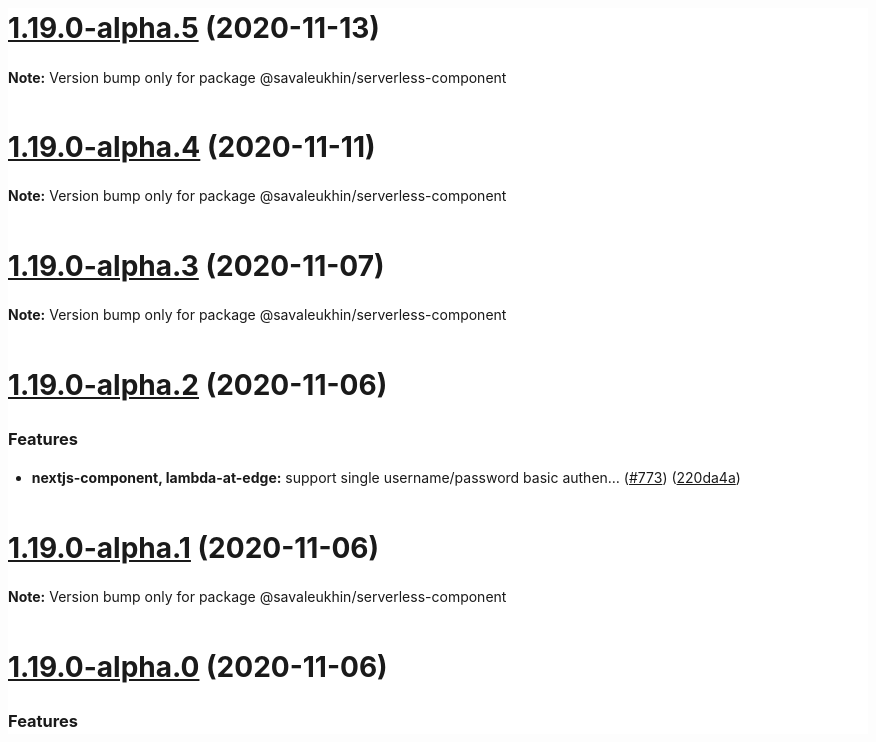 # [1.19.0-alpha.5](https://github.com/sleukhin/serverless-next.js/compare/@savaleukhin/serverless-component@1.19.0-alpha.4...@savaleukhin/serverless-component@1.19.0-alpha.5) (2020-11-13)

**Note:** Version bump only for package @savaleukhin/serverless-component

# [1.19.0-alpha.4](https://github.com/sleukhin/serverless-next.js/compare/@savaleukhin/serverless-component@1.19.0-alpha.3...@savaleukhin/serverless-component@1.19.0-alpha.4) (2020-11-11)

**Note:** Version bump only for package @savaleukhin/serverless-component

# [1.19.0-alpha.3](https://github.com/sleukhin/serverless-next.js/compare/@savaleukhin/serverless-component@1.19.0-alpha.2...@savaleukhin/serverless-component@1.19.0-alpha.3) (2020-11-07)

**Note:** Version bump only for package @savaleukhin/serverless-component

# [1.19.0-alpha.2](https://github.com/sleukhin/serverless-next.js/compare/@savaleukhin/serverless-component@1.19.0-alpha.1...@savaleukhin/serverless-component@1.19.0-alpha.2) (2020-11-06)

### Features

- **nextjs-component, lambda-at-edge:** support single username/password basic authen… ([#773](https://github.com/sleukhin/serverless-next.js/issues/773)) ([220da4a](https://github.com/sleukhin/serverless-next.js/commit/220da4a7274bc43408803bb831c2221a95a7d435))

# [1.19.0-alpha.1](https://github.com/sleukhin/serverless-next.js/compare/@savaleukhin/serverless-component@1.19.0-alpha.0...@savaleukhin/serverless-component@1.19.0-alpha.1) (2020-11-06)

**Note:** Version bump only for package @savaleukhin/serverless-component

# [1.19.0-alpha.0](https://github.com/sleukhin/serverless-next.js/compare/@savaleukhin/serverless-component@1.18.1-alpha.2...@savaleukhin/serverless-component@1.19.0-alpha.0) (2020-11-06)

### Features
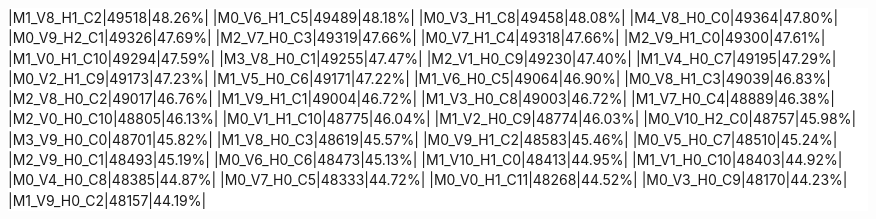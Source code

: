 |M1_V8_H1_C2|49518|48.26%|
|M0_V6_H1_C5|49489|48.18%|
|M0_V3_H1_C8|49458|48.08%|
|M4_V8_H0_C0|49364|47.80%|
|M0_V9_H2_C1|49326|47.69%|
|M2_V7_H0_C3|49319|47.66%|
|M0_V7_H1_C4|49318|47.66%|
|M2_V9_H1_C0|49300|47.61%|
|M1_V0_H1_C10|49294|47.59%|
|M3_V8_H0_C1|49255|47.47%|
|M2_V1_H0_C9|49230|47.40%|
|M1_V4_H0_C7|49195|47.29%|
|M0_V2_H1_C9|49173|47.23%|
|M1_V5_H0_C6|49171|47.22%|
|M1_V6_H0_C5|49064|46.90%|
|M0_V8_H1_C3|49039|46.83%|
|M2_V8_H0_C2|49017|46.76%|
|M1_V9_H1_C1|49004|46.72%|
|M1_V3_H0_C8|49003|46.72%|
|M1_V7_H0_C4|48889|46.38%|
|M2_V0_H0_C10|48805|46.13%|
|M0_V1_H1_C10|48775|46.04%|
|M1_V2_H0_C9|48774|46.03%|
|M0_V10_H2_C0|48757|45.98%|
|M3_V9_H0_C0|48701|45.82%|
|M1_V8_H0_C3|48619|45.57%|
|M0_V9_H1_C2|48583|45.46%|
|M0_V5_H0_C7|48510|45.24%|
|M2_V9_H0_C1|48493|45.19%|
|M0_V6_H0_C6|48473|45.13%|
|M1_V10_H1_C0|48413|44.95%|
|M1_V1_H0_C10|48403|44.92%|
|M0_V4_H0_C8|48385|44.87%|
|M0_V7_H0_C5|48333|44.72%|
|M0_V0_H1_C11|48268|44.52%|
|M0_V3_H0_C9|48170|44.23%|
|M1_V9_H0_C2|48157|44.19%|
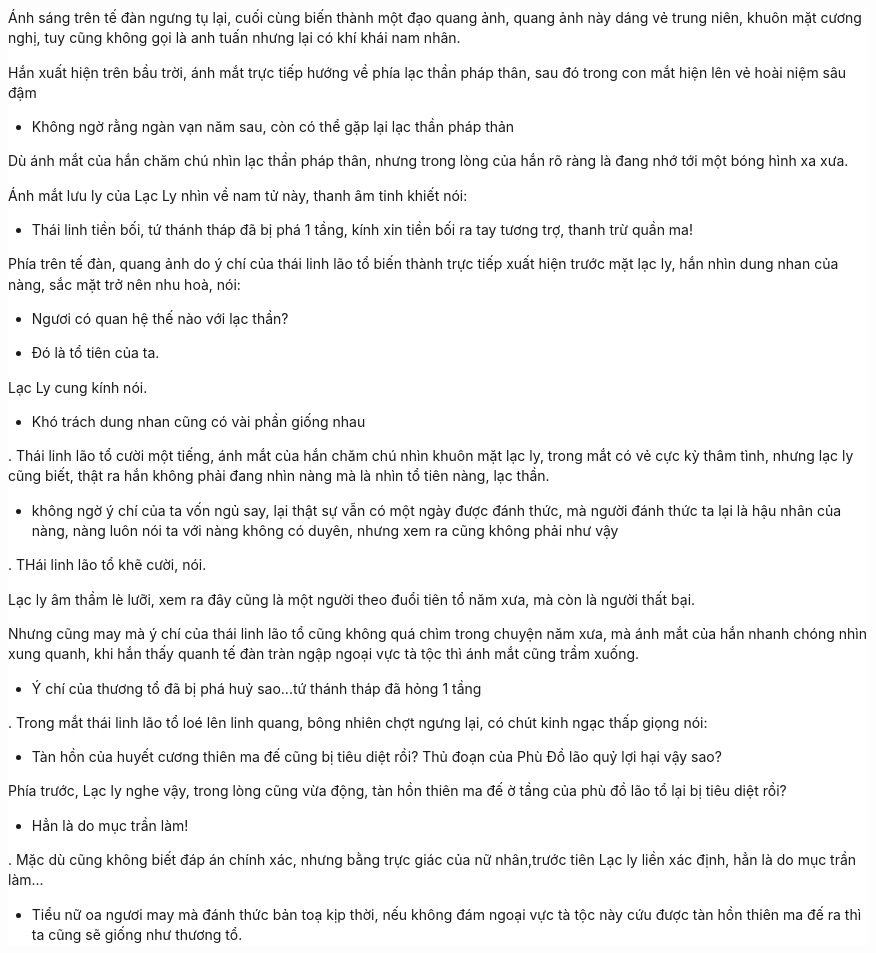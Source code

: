 Ánh sáng trên tế đàn ngưng tụ lại, cuối cùng biến thành một đạo quang ảnh, quang ảnh này dáng vẻ trung niên, khuôn mặt cương nghị, tuy cũng không gọi là anh tuấn nhưng lại có khí khái nam nhân.

Hắn xuất hiện trên bầu trời, ánh mắt trực tiếp hướng về phía lạc thần pháp thân, sau đó trong con mắt hiện lên vẻ hoài niệm sâu đậm

- Không ngờ rằng ngàn vạn năm sau, còn có thể gặp lại lạc thần pháp thản

Dù ánh mắt của hắn chăm chú nhìn lạc thần pháp thân, nhưng trong lòng của hắn rõ ràng là đang nhớ tới một bóng hình xa xưa.

Ánh mắt lưu ly của Lạc Ly nhìn về nam tử này, thanh âm tinh khiết nói:

- Thái linh tiền bối, tứ thánh tháp đã bị phá 1 tầng, kính xin tiền bối ra tay tương trợ, thanh trừ quần ma!

Phía trên tế đàn, quang ảnh do ý chí của thái linh lão tổ biến thành trực tiếp xuất hiện trước mặt lạc ly, hắn nhìn dung nhan của nàng, sắc mặt trở nên nhu hoà, nói:

- Ngươi có quan hệ thế nào với lạc thần?

- Đó là tổ tiên của ta.

Lạc Ly cung kính nói.

- Khó trách dung nhan cũng có vài phần giống nhau

. Thái linh lão tổ cười một tiếng, ánh mắt của hắn chăm chú nhìn khuôn mặt lạc ly, trong mắt có vẻ cực kỳ thâm tình, nhưng lạc ly cũng biết, thật ra hắn không phải đang nhìn nàng mà là nhìn tổ tiên nàng, lạc thần.

- không ngờ ý chí của ta vốn ngủ say, lại thật sự vẫn có một ngày được đánh thức, mà người đánh thức ta lại là hậu nhân của nàng, nàng luôn nói ta với nàng không có duyên, nhưng xem ra cũng không phải như vậy

. THái linh lão tổ khẽ cười, nói.

Lạc ly âm thầm lè lưỡi, xem ra đây cũng là một người theo đuổi tiên tổ năm xưa, mà còn là người thất bại.

Nhưng cũng may mà ý chí của thái linh lão tổ cũng không quá chìm trong chuyện năm xưa, mà ánh mắt của hắn nhanh chóng nhìn xung quanh, khi hắn thấy quanh tế đàn tràn ngập ngoại vực tà tộc thì ánh mắt cũng trầm xuống.

- Ý chí của thương tổ đã bị phá huỷ sao...tứ thánh tháp đã hỏng 1 tầng

. Trong mắt thái linh lão tổ loé lên linh quang, bông nhiên chợt ngưng lại, có chút kinh ngạc thấp giọng nói:

- Tàn hồn của huyết cương thiên ma đế cũng bị tiêu diệt rồi? Thủ đoạn của Phù Đồ lão quỷ lợi hại vậy sao?

Phía trước, Lạc ly nghe vậy, trong lòng cũng vừa động, tàn hồn thiên ma đế ờ tầng của phù đồ lão tổ lại bị tiêu diệt rồi?

- Hẳn là do mục trần làm!

. Mặc dù cũng không biết đáp án chính xác, nhưng bằng trực giác của nữ nhân,trước tiên Lạc ly liền xác định, hẳn là do mục trần làm...

- Tiểu nữ oa ngươi may mà đánh thức bản toạ kịp thời, nếu không đám ngoại vực tà tộc này cứu được tàn hồn thiên ma đế ra thì ta cũng sẽ giống như thương tổ.
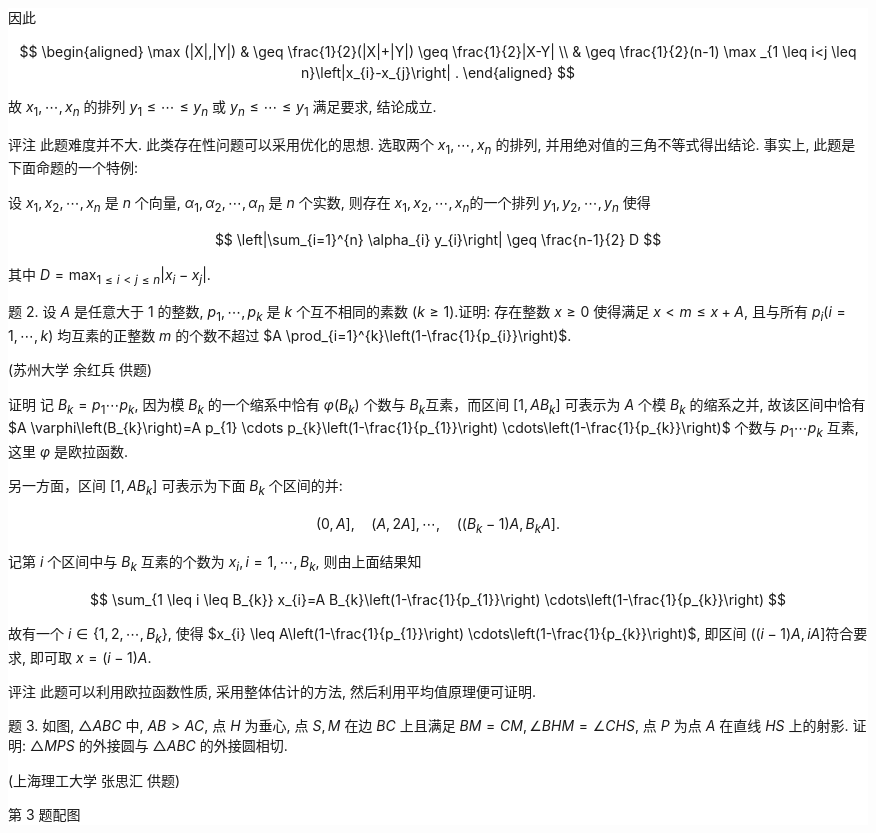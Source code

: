 因此

$$
\begin{aligned}
\max (|X|,|Y|) & \geq \frac{1}{2}(|X|+|Y|) \geq \frac{1}{2}|X-Y| \\
& \geq \frac{1}{2}(n-1) \max _{1 \leq i<j \leq n}\left|x_{i}-x_{j}\right| .
\end{aligned}
$$

故 $x_{1}, \cdots, x_{n}$ 的排列 $y_{1} \leq \cdots \leq y_{n}$ 或 $y_{n} \leq \cdots \leq y_{1}$ 满足要求, 结论成立.

评注 此题难度并不大. 此类存在性问题可以采用优化的思想. 选取两个 $x_{1}, \cdots, x_{n}$ 的排列, 并用绝对值的三角不等式得出结论. 事实上, 此题是下面命题的一个特例:

设 $x_{1}, x_{2}, \cdots, x_{n}$ 是 $n$ 个向量, $\alpha_{1}, \alpha_{2}, \cdots, \alpha_{n}$ 是 $n$ 个实数, 则存在 $x_{1}, x_{2}, \cdots, x_{n}$的一个排列 $y_{1}, y_{2}, \cdots, y_{n}$ 使得

$$
\left|\sum_{i=1}^{n} \alpha_{i} y_{i}\right| \geq \frac{n-1}{2} D
$$

其中 $D=\max _{1 \leq i<j \leq n}\left|x_{i}-x_{j}\right|$.

题 2. 设 $A$ 是任意大于 1 的整数, $p_{1}, \cdots, p_{k}$ 是 $k$ 个互不相同的素数 $(k \geq 1)$.证明: 存在整数 $x \geq 0$ 使得满足 $x<m \leq x+A$, 且与所有 $p_{i}(i=1, \cdots, k)$ 均互素的正整数 $m$ 的个数不超过 $A \prod_{i=1}^{k}\left(1-\frac{1}{p_{i}}\right)$.

(苏州大学 余红兵 供题)

证明 记 $B_{k}=p_{1} \cdots p_{k}$, 因为模 $B_{k}$ 的一个缩系中恰有 $\varphi\left(B_{k}\right)$ 个数与 $B_{k}$互素，而区间 $\left[1, A B_{k}\right]$ 可表示为 $A$ 个模 $B_{k}$ 的缩系之并, 故该区间中恰有 $A \varphi\left(B_{k}\right)=A p_{1} \cdots p_{k}\left(1-\frac{1}{p_{1}}\right) \cdots\left(1-\frac{1}{p_{k}}\right)$ 个数与 $p_{1} \cdots p_{k}$ 互素, 这里 $\varphi$ 是欧拉函数.

另一方面，区间 $\left[1, A B_{k}\right]$ 可表示为下面 $B_{k}$ 个区间的并:

$$
(0, A], \quad(A, 2 A], \cdots, \quad\left(\left(B_{k}-1\right) A, B_{k} A\right] .
$$

记第 $i$ 个区间中与 $B_{k}$ 互素的个数为 $x_{i}, i=1, \cdots, B_{k}$, 则由上面结果知

$$
\sum_{1 \leq i \leq B_{k}} x_{i}=A B_{k}\left(1-\frac{1}{p_{1}}\right) \cdots\left(1-\frac{1}{p_{k}}\right)
$$

故有一个 $i \in\left\{1,2, \cdots, B_{k}\right\}$, 使得 $x_{i} \leq A\left(1-\frac{1}{p_{1}}\right) \cdots\left(1-\frac{1}{p_{k}}\right)$, 即区间 $((i-1) A, i A]$符合要求, 即可取 $x=(i-1) A$.

评注 此题可以利用欧拉函数性质, 采用整体估计的方法, 然后利用平均值原理便可证明.

题 3. 如图, $\triangle A B C$ 中, $A B>A C$, 点 $H$ 为垂心, 点 $S, M$ 在边 $B C$ 上且满足 $B M=C M, \angle B H M=\angle C H S$, 点 $P$ 为点 $A$ 在直线 $H S$ 上的射影. 证明: $\triangle M P S$ 的外接圆与 $\triangle A B C$ 的外接圆相切.

(上海理工大学 张思汇 供题)



第 3 题配图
———
## AIM OF THE EXERCISE:
Gather every line from the entries above where the word "tháp" appears, and copy them.

## RESPONSE BOX:
- Thái linh tiền bối, tứ thánh tháp đã bị phá 1 tầng, kính xin tiền bối ra tay tương trợ, thanh trừ quần ma!
- Ý chí của thương tổ đã bị phá huỷ sao...tứ thánh tháp đã hỏng 1 tầng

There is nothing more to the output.